What is required >> Could you write out the records exactly as they are given?
== Data supplied
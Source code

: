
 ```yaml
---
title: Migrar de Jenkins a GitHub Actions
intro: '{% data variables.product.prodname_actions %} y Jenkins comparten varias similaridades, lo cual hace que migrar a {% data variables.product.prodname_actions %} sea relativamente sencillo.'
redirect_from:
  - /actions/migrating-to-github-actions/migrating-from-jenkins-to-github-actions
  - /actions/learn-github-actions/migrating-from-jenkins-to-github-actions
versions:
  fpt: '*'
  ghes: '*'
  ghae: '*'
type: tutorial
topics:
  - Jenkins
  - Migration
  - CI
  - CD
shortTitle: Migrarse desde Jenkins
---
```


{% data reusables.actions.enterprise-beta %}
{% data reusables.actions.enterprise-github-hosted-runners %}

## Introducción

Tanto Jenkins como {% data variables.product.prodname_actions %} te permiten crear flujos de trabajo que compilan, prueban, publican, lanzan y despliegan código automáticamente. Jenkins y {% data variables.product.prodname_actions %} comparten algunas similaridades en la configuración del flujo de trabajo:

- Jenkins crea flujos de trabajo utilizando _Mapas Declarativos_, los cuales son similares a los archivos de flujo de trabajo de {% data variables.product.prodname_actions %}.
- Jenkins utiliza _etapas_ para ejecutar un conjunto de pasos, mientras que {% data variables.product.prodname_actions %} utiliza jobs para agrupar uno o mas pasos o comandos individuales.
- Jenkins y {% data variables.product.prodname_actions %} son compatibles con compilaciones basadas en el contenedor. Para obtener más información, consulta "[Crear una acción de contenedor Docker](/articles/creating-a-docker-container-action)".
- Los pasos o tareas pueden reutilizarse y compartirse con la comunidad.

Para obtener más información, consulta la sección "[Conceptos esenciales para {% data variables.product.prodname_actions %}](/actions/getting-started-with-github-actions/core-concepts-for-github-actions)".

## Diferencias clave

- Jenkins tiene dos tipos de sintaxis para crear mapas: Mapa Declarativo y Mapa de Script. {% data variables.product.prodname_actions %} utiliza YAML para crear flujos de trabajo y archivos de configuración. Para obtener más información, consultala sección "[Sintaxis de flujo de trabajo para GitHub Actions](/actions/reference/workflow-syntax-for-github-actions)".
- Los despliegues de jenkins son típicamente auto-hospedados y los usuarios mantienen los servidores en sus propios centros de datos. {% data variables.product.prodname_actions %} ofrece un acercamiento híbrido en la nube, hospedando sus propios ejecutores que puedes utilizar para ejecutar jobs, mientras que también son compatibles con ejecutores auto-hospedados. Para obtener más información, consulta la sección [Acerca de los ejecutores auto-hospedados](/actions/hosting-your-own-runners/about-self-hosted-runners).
====
Response area >>
Source code

:
 ```yaml
---
title: Migrar de Jenkins a GitHub Actions
intro: '{% data variables.product.prodname_actions %} y Jenkins comparten varias similaridades, lo cual hace que migrar a {% data variables.product.prodname_actions %} sea relativamente sencillo.'
redirect_from:
  - /actions/migrating-to-github-actions/migrating-from-jenkins-to-github-actions
  - /actions/learn-github-actions/migrating-from-jenkins-to-github-actions
versions:
  fpt: '*'
  ghes: '*'
  ghae: '*'
type: tutorial
topics:
  - Jenkins
  - Migration
  - CI
  - CD
shortTitle: Migrarse desde Jenkins
---
```


{% data reusables.actions.enterprise-beta %}
{% data reusables.actions.enterprise-github-hosted-runners %}

## Introducción

Tanto Jenkins como {% data variables.product.prodname_actions %} te permiten crear flujos de trabajo que compilan, prueban, publican, lanzan y despliegan código automáticamente. Jenkins y {% data variables.product.prodname_actions %} comparten algunas similaridades en la configuración del flujo de trabajo:

- Jenkins crea flujos de trabajo utilizando _Mapas Declarativos_, los cuales son similares a los archivos de flujo de trabajo de {% data variables.product.prodname_actions %}.
- Jenkins utiliza _etapas_ para ejecutar un conjunto de pasos, mientras que {% data variables.product.prodname_actions %} utiliza jobs para agrupar uno o mas pasos o comandos individuales.
- Jenkins y {% data variables.product.prodname_actions %} son compatibles con compilaciones basadas en el contenedor. Para obtener más información, consulta "[Crear una acción de contenedor Docker](/articles/creating-a-docker-container-action)".
- Los pasos o tareas pueden reutilizarse y compartirse con la comunidad.

Para obtener más información, consulta la sección "[Conceptos esenciales para {% data variables.product.prodname_actions %}](/actions/getting-started-with-github-actions/core-concepts-for-github-actions)".

## Diferencias clave

- Jenkins tiene dos tipos de sintaxis para crear mapas: Mapa Declarativo y Mapa de Script. {% data variables.product.prodname_actions %} utiliza YAML para crear flujos de trabajo y archivos de configuración. Para obtener más información, consultala sección "[Sintaxis de flujo de trabajo para GitHub Actions](/actions/reference/workflow-syntax-for-github-actions)".
- Los despliegues de jenkins son típicamente auto-hospedados y los usuarios mantienen los servidores en sus propios centros de datos. {% data variables.product.prodname_actions %} ofrece un acercamiento híbrido en la nube, hospedando sus propios ejecutores que puedes utilizar para ejecutar jobs, mientras que también son compatibles con ejecutores auto-hospedados. Para obtener más información, consulta la sección [Acerca de los ejecutores auto-hospedados](/actions/hosting-your-own-runners/about-self-hosted-runners).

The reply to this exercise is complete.